Another notable finding was the improvement in English language learning for HE4L students. Previous health interventions conducted in ESL settings have focused solely on health outcomes and have not considered how the addition of the health curriculum might affect the language learning program (Elder et al., 2000; Taylor et al., 2009). Our initial test of HE4L indicated that health education can be integrated into an ESL curriculum without deleterious effects on language learning. In fact, reading gains for HE4L students were higher than the state average. Although we did not assess improvements in overall health literacy, the improvements that were observed among participants in English literacy skills in addition to improvements in nutrition knowledge and self-reported planning skills suggest that HE4L did positively impact overall literacy and health literacy, factors known to be associated with cancer health disparities.

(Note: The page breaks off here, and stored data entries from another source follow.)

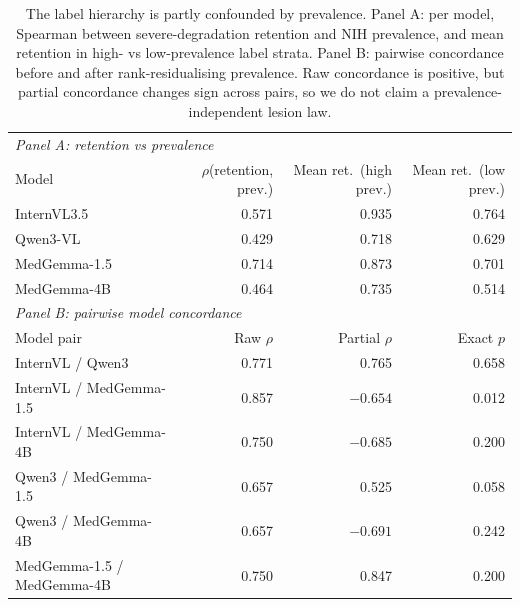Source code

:\begin{table}[H]
\centering
\footnotesize
\setlength{\tabcolsep}{3pt}
\caption{The label hierarchy is partly confounded by prevalence. Panel A: per model, Spearman between severe-degradation retention and NIH prevalence, and mean retention in high- vs low-prevalence label strata. Panel B: pairwise concordance before and after rank-residualising prevalence. Raw concordance is positive, but partial concordance changes sign across pairs, so we do not claim a prevalence-independent lesion law.}
\label{tab:hierarchy}
\begin{tabular}{lrrr}
\toprule
\multicolumn{4}{l}{\emph{Panel A: retention vs prevalence}} \\
Model & $\rho$(retention, prev.) & Mean ret.\ (high prev.) & Mean ret.\ (low prev.) \\
\midrule
InternVL3.5 & 0.571 & 0.935 & 0.764 \\
Qwen3-VL & 0.429 & 0.718 & 0.629 \\
MedGemma-1.5 & 0.714 & 0.873 & 0.701 \\
MedGemma-4B & 0.464 & 0.735 & 0.514 \\
\midrule
\multicolumn{4}{l}{\emph{Panel B: pairwise model concordance}} \\
Model pair & Raw $\rho$ & Partial $\rho$ & Exact $p$ \\
\midrule
InternVL / Qwen3 & 0.771 & 0.765 & 0.658 \\
InternVL / MedGemma-1.5 & 0.857 & $-0.654$ & 0.012 \\
InternVL / MedGemma-4B & 0.750 & $-0.685$ & 0.200 \\
Qwen3 / MedGemma-1.5 & 0.657 & 0.525 & 0.058 \\
Qwen3 / MedGemma-4B & 0.657 & $-0.691$ & 0.242 \\
MedGemma-1.5 / MedGemma-4B & 0.750 & 0.847 & 0.200 \\
\bottomrule
\end{tabular}
\end{table}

This study demonstrated the feasibility of integrating a nutrition education intervention into an ESL curriculum. Given that the intervention yielded changes in the expected directions, it appears that the teacher training and subsequent curriculum delivery were successful. Overall, compliance with our instructions to devote at least 2 hours per week to the curriculum was good. Anecdotal reports indicated that enthusiasm for the curriculum was high among teachers who had participated and that teachers wished to implement HE4L in whole or in part in future semesters.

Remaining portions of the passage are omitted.